SPRING VALLEY, Wis. – The sun’s out and this means it’s time for people to whip out the sunscreen. There’s nothing like a good dose of SPF to protect your skin from the UV rays.
Just like people, Al, a Spring Valley calf needs a little SPF, as well. That’s because Al — short for Al Bundy — is an albino calf.
Owners Tina and Mitch Vanasse said Al was born during the spring snowstorm in mid-April. Tina was doing the rounds checking on the cows when she said she saw a strange clump of snow. That “clump” turned out to be Al, curled up into a little ball.
A rare, albino cow at a farm in Wisconsin.
Sharon Yoo, KARE
“Well, what I thought was a clump of snow,” Tina Vanasse said with a laugh. “As I got closer, turned out it was a calf. It kind of turned and looked at me.”

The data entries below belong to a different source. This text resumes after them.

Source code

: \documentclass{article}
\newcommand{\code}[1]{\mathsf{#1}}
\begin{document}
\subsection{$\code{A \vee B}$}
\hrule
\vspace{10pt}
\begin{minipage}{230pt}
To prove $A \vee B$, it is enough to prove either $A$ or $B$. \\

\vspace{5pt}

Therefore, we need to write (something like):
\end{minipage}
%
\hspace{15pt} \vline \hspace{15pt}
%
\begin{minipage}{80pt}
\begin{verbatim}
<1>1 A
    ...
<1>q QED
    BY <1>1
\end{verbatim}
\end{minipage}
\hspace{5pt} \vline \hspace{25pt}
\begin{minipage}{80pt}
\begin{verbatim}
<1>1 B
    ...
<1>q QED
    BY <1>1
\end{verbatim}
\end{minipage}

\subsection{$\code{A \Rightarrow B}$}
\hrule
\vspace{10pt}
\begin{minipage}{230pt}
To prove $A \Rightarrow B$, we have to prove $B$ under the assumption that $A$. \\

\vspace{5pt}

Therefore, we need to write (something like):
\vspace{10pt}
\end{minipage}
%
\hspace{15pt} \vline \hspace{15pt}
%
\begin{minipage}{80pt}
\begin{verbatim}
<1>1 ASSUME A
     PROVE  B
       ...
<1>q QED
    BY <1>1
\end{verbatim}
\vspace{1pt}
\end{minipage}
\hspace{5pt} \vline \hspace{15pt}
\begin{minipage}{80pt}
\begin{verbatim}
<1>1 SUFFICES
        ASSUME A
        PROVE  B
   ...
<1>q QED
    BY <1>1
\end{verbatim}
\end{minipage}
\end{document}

That’s when she saw his non-pigmented eyes, pink eyelids and equally pink nose. That was the moment Al captured the Vanasses’ hearts.

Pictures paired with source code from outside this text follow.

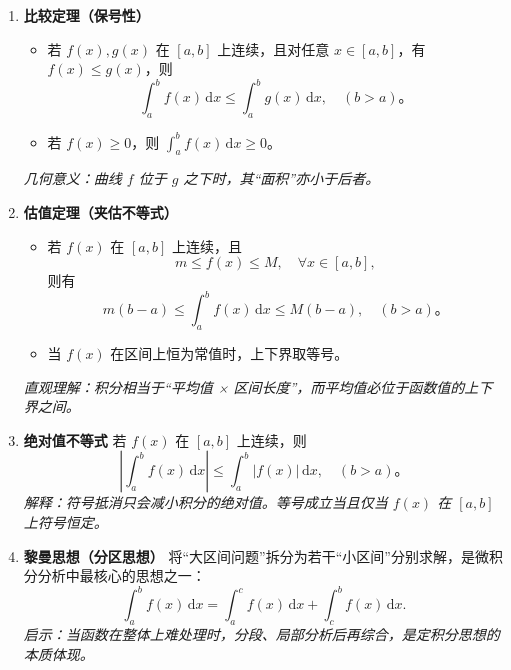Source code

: \begin{enumerate}
    \item \textbf{比较定理（保号性）}
          \begin{itemize}
              \item 若 $f(x),g(x)$ 在 $[a,b]$ 上连续，且对任意 $x\in[a,b]$，有 $f(x)\le g(x)$，则
                    $$
                        \int_{a}^{b}f(x)\,\mathrm{d}x\le\int_{a}^{b}g(x)\,\mathrm{d}x,\quad (b>a)。
                    $$
              \item 若 $f(x)\ge0$，则 $\displaystyle \int_{a}^{b}f(x)\,\mathrm{d}x\ge0$。
          \end{itemize}
          \textit{几何意义：曲线 $f$ 位于 $g$ 之下时，其“面积”亦小于后者。}

    \item \textbf{估值定理（夹估不等式）}
          \begin{itemize}
              \item 若 $f(x)$ 在 $[a,b]$ 上连续，且
                    $$
                        m\le f(x)\le M,\quad \forall x\in[a,b],
                    $$
                    则有
                    $$
                        m(b-a)\le\int_{a}^{b}f(x)\,\mathrm{d}x\le M(b-a),\quad (b>a)。
                    $$
              \item 当 $f(x)$ 在区间上恒为常值时，上下界取等号。
          \end{itemize}
          \textit{直观理解：积分相当于“平均值 × 区间长度”，而平均值必位于函数值的上下界之间。}

    \item \textbf{绝对值不等式}
          若 $f(x)$ 在 $[a,b]$ 上连续，则
          $$
              \left|\int_{a}^{b}f(x)\,\mathrm{d}x\right|
              \le\int_{a}^{b}|f(x)|\,\mathrm{d}x,\quad (b>a)。
          $$
          \textit{解释：符号抵消只会减小积分的绝对值。等号成立当且仅当 $f(x)$ 在 $[a,b]$ 上符号恒定。}

    \item \textbf{黎曼思想（分区思想）}
          将“大区间问题”拆分为若干“小区间”分别求解，是微积分分析中最核心的思想之一：
          $$
              \int_{a}^{b}f(x)\,\mathrm{d}x
              =\int_{a}^{c}f(x)\,\mathrm{d}x+\int_{c}^{b}f(x)\,\mathrm{d}x.
          $$
          \textit{启示：当函数在整体上难处理时，分段、局部分析后再综合，是定积分思想的本质体现。}
\end{enumerate}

After his birth, Tina said she did some research on albinism in cows. She even said she called up a University of Minnesota professor.

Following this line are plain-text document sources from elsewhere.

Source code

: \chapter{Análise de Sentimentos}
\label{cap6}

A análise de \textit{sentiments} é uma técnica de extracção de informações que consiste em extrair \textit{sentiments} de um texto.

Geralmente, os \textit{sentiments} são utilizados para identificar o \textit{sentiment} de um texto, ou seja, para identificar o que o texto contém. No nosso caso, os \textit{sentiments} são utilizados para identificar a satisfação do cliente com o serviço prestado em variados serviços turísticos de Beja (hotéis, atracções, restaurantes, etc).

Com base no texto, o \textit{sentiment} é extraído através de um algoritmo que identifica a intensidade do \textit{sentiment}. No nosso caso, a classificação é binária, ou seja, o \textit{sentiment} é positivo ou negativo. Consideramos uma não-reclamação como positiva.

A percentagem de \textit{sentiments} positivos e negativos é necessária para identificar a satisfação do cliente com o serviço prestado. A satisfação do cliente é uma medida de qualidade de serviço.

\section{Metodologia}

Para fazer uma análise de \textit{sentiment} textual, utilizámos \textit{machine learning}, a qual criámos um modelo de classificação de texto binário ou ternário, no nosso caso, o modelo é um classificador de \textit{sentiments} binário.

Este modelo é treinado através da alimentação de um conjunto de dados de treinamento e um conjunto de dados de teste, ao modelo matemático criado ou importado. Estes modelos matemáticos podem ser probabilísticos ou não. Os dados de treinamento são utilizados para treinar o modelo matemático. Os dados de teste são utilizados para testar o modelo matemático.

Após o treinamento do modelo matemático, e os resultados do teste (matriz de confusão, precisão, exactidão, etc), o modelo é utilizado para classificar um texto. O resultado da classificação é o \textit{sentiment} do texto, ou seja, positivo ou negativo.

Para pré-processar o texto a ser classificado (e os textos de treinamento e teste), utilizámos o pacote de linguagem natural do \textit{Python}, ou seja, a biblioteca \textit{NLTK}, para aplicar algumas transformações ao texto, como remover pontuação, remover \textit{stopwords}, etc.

“He said he didn’t have much for statistics but it was very odd or rare to get that,” Tina said.
Mitch explained that they like breeding cows for their different color outcomes. Al’s father is a Hereford bull and his mother is a Shorthorn. Neither one of them is white.
Both Tina and Mitch explained that small surprises like these help their joy and love for farming grow.
They are beef cattle farmers, but they said they probably will keep Al as a part of the family forever.
“I don’t know if I have the heart to get rid of him after he’s kind of made a rock star out of himself,” Mitch said.
The two said they don’t really know what to do with Al’s fame.
“I told my dad for all the notoriety he’s getting, we might have to show him at the fair,” Mitch said.